> EXERCISE OBJECTIVE
Your response should be the complete listing, returned exactly as written.

- - - - -

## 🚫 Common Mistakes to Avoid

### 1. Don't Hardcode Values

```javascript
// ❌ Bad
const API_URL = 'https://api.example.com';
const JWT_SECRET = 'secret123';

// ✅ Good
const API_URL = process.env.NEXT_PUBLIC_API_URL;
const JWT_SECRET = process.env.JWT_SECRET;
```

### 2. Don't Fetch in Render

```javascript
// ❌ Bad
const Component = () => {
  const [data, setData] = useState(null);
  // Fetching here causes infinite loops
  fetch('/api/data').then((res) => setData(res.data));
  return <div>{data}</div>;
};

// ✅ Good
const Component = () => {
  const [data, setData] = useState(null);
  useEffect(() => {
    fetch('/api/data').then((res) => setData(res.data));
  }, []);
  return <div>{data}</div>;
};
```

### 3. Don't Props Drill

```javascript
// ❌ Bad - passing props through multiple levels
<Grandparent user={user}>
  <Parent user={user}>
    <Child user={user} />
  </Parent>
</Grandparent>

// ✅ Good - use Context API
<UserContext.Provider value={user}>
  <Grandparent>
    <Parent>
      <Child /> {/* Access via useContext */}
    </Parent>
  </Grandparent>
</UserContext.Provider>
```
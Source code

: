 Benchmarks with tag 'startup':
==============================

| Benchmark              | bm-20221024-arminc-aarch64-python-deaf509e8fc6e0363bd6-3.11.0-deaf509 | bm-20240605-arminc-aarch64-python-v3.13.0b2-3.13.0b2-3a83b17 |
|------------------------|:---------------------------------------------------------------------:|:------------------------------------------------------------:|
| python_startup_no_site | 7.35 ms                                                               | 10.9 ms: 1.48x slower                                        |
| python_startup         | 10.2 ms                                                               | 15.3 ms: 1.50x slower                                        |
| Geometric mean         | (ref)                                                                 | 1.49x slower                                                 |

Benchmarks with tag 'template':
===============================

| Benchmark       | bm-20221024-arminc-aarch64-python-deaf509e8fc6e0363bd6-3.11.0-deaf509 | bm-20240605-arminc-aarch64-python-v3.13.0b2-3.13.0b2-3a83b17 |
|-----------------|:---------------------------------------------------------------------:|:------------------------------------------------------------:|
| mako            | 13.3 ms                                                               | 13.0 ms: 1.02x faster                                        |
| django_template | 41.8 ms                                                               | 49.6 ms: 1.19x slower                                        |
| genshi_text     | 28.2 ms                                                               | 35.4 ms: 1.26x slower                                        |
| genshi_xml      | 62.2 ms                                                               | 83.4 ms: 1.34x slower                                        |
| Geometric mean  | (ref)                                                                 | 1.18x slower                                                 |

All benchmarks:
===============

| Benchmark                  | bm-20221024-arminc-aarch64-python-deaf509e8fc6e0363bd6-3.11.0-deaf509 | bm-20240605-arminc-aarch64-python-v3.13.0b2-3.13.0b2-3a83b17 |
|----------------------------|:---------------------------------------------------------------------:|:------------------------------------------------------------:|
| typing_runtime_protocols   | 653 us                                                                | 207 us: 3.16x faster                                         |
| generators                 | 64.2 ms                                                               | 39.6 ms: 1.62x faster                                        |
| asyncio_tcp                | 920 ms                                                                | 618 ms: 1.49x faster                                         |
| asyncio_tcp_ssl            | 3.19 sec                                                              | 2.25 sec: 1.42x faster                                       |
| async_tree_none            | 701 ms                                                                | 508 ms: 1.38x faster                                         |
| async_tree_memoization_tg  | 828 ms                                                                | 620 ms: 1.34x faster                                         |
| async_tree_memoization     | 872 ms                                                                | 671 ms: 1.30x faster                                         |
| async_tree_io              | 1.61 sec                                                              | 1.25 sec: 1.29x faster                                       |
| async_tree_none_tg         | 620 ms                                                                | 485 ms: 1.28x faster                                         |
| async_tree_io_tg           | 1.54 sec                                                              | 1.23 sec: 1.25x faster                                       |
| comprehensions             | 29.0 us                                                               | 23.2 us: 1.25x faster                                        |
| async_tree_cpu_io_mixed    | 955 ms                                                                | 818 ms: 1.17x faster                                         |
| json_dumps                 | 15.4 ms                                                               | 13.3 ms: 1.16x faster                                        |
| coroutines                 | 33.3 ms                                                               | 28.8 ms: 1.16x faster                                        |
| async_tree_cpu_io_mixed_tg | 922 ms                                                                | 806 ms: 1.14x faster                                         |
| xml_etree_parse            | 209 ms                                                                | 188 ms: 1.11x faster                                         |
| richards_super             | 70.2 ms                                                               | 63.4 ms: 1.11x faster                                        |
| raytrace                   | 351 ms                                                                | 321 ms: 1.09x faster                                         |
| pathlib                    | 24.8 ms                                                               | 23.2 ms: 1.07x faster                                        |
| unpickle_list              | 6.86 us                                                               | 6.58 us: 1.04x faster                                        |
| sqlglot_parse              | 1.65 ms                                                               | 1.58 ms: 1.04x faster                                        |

- - - - -

> ANSWER BELOW
## 🚫 Common Mistakes to Avoid

### 1. Don't Hardcode Values

```javascript
// ❌ Bad
const API_URL = 'https://api.example.com';
const JWT_SECRET = 'secret123';

// ✅ Good
const API_URL = process.env.NEXT_PUBLIC_API_URL;
const JWT_SECRET = process.env.JWT_SECRET;
```

### 2. Don't Fetch in Render

```javascript
// ❌ Bad
const Component = () => {
  const [data, setData] = useState(null);
  // Fetching here causes infinite loops
  fetch('/api/data').then((res) => setData(res.data));
  return <div>{data}</div>;
};

// ✅ Good
const Component = () => {
  const [data, setData] = useState(null);
  useEffect(() => {
    fetch('/api/data').then((res) => setData(res.data));
  }, []);
  return <div>{data}</div>;
};
```

### 3. Don't Props Drill

```javascript
// ❌ Bad - passing props through multiple levels
<Grandparent user={user}>
  <Parent user={user}>
    <Child user={user} />
  </Parent>
</Grandparent>

// ✅ Good - use Context API
<UserContext.Provider value={user}>
  <Grandparent>
    <Parent>
      <Child /> {/* Access via useContext */}
    </Parent>
  </Grandparent>
</UserContext.Provider>
```
Source code

: Benchmarks with tag 'startup':
==============================

| Benchmark              | bm-20221024-arminc-aarch64-python-deaf509e8fc6e0363bd6-3.11.0-deaf509 | bm-20240605-arminc-aarch64-python-v3.13.0b2-3.13.0b2-3a83b17 |
|------------------------|:---------------------------------------------------------------------:|:------------------------------------------------------------:|
| python_startup_no_site | 7.35 ms                                                               | 10.9 ms: 1.48x slower                                        |
| python_startup         | 10.2 ms                                                               | 15.3 ms: 1.50x slower                                        |
| Geometric mean         | (ref)                                                                 | 1.49x slower                                                 |

Benchmarks with tag 'template':
===============================

| Benchmark       | bm-20221024-arminc-aarch64-python-deaf509e8fc6e0363bd6-3.11.0-deaf509 | bm-20240605-arminc-aarch64-python-v3.13.0b2-3.13.0b2-3a83b17 |
|-----------------|:---------------------------------------------------------------------:|:------------------------------------------------------------:|
| mako            | 13.3 ms                                                               | 13.0 ms: 1.02x faster                                        |
| django_template | 41.8 ms                                                               | 49.6 ms: 1.19x slower                                        |
| genshi_text     | 28.2 ms                                                               | 35.4 ms: 1.26x slower                                        |
| genshi_xml      | 62.2 ms                                                               | 83.4 ms: 1.34x slower                                        |
| Geometric mean  | (ref)                                                                 | 1.18x slower                                                 |

All benchmarks:
===============

| Benchmark                  | bm-20221024-arminc-aarch64-python-deaf509e8fc6e0363bd6-3.11.0-deaf509 | bm-20240605-arminc-aarch64-python-v3.13.0b2-3.13.0b2-3a83b17 |
|----------------------------|:---------------------------------------------------------------------:|:------------------------------------------------------------:|
| typing_runtime_protocols   | 653 us                                                                | 207 us: 3.16x faster                                         |
| generators                 | 64.2 ms                                                               | 39.6 ms: 1.62x faster                                        |
| asyncio_tcp                | 920 ms                                                                | 618 ms: 1.49x faster                                         |
| asyncio_tcp_ssl            | 3.19 sec                                                              | 2.25 sec: 1.42x faster                                       |
| async_tree_none            | 701 ms                                                                | 508 ms: 1.38x faster                                         |
| async_tree_memoization_tg  | 828 ms                                                                | 620 ms: 1.34x faster                                         |
| async_tree_memoization     | 872 ms                                                                | 671 ms: 1.30x faster                                         |
| async_tree_io              | 1.61 sec                                                              | 1.25 sec: 1.29x faster                                       |
| async_tree_none_tg         | 620 ms                                                                | 485 ms: 1.28x faster                                         |
| async_tree_io_tg           | 1.54 sec                                                              | 1.23 sec: 1.25x faster                                       |
| comprehensions             | 29.0 us                                                               | 23.2 us: 1.25x faster                                        |
| async_tree_cpu_io_mixed    | 955 ms                                                                | 818 ms: 1.17x faster                                         |
| json_dumps                 | 15.4 ms                                                               | 13.3 ms: 1.16x faster                                        |
| coroutines                 | 33.3 ms                                                               | 28.8 ms: 1.16x faster                                        |
| async_tree_cpu_io_mixed_tg | 922 ms                                                                | 806 ms: 1.14x faster                                         |
| xml_etree_parse            | 209 ms                                                                | 188 ms: 1.11x faster                                         |
| richards_super             | 70.2 ms                                                               | 63.4 ms: 1.11x faster                                        |
| raytrace                   | 351 ms                                                                | 321 ms: 1.09x faster                                         |
| pathlib                    | 24.8 ms                                                               | 23.2 ms: 1.07x faster                                        |
| unpickle_list              | 6.86 us                                                               | 6.58 us: 1.04x faster                                        |
| sqlglot_parse              | 1.65 ms                                                               | 1.58 ms: 1.04x faster                                        |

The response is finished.